2010-10-28

Kids Stuff

I have not written anything up to this point about kids. I guess there was a real concern about exposing them online might somehow do them harm. But in this day and age, like everything else in this world, there is really no guarantee of them not being exposed to the world before they grow up.

Anyways.

Sa'er (三儿) came home with a homework sheet from the her World Geology class, which asked her to interview an immigrant. Both mom and dad are immigrants to this country, that makes the homework a bit easier for her.

The questions are simple. What pushed you to emigrate from your home country? What drew you to the United States? What effect has your emigration had on your home country? What effect has your immigration had on your community?

They are simple questions, but not necessarily easy.

I told her that the political system in my home country pushed me out, and the political freedom drew me to this country. But those are empty words that probably don't mean much a thing to her, even as a middle-schooler, even though she probably has more political-awareness than most of her peers.
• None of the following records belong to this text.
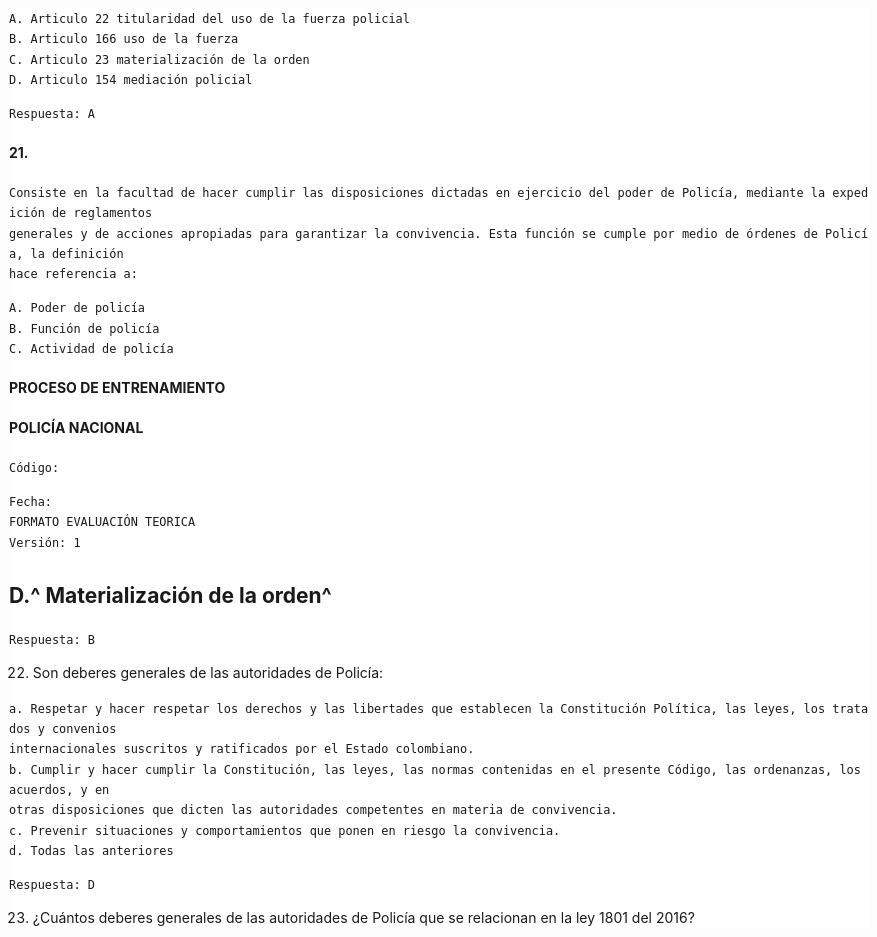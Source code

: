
 ```
A. Articulo 22 titularidad del uso de la fuerza policial
B. Articulo 166 uso de la fuerza
C. Articulo 23 materialización de la orden
D. Articulo 154 mediación policial
```
```
Respuesta: A
```
#### 21.

```
Consiste en la facultad de hacer cumplir las disposiciones dictadas en ejercicio del poder de Policía, mediante la expedición de reglamentos
generales y de acciones apropiadas para garantizar la convivencia. Esta función se cumple por medio de órdenes de Policía, la definición
hace referencia a:
```
```
A. Poder de policía
B. Función de policía
C. Actividad de policía
```

#### PROCESO DE ENTRENAMIENTO

#### POLICÍA NACIONAL

```
Código:
```
```
Fecha:
FORMATO EVALUACIÓN TEORICA
Versión: 1
```
## D.^ Materialización de la orden^

```
Respuesta: B
```
22. Son deberes generales de las autoridades de Policía:

```
a. Respetar y hacer respetar los derechos y las libertades que establecen la Constitución Política, las leyes, los tratados y convenios
internacionales suscritos y ratificados por el Estado colombiano.
b. Cumplir y hacer cumplir la Constitución, las leyes, las normas contenidas en el presente Código, las ordenanzas, los acuerdos, y en
otras disposiciones que dicten las autoridades competentes en materia de convivencia.
c. Prevenir situaciones y comportamientos que ponen en riesgo la convivencia.
d. Todas las anteriores
```
```
Respuesta: D
```
23. ¿Cuántos deberes generales de las autoridades de Policía que se relacionan en la ley 1801 del 2016?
What I did not tell her was what happened to me and to many of my generation in 1989. Being in Beijing, I was in the thick of it by geological and political association. Both mom and I heard the gun shots. I saw the crushed dead bodies. What gave me hope ended in bloodshed. After leaving that city, where I lived and worked for eight and a half years, besieged under the guns and tanks of the armed forces, I started to plan my exit.

I went to Germany a year and a half later. Another year and a half later, I came to this country, the land of the free, as the legends say.

I wasn't at all surprised when mom simply answered the same question with the word freedom. I know what that word means and I know that she knows.

I hope the kids, who are born in this land of the free, know what that word means to them.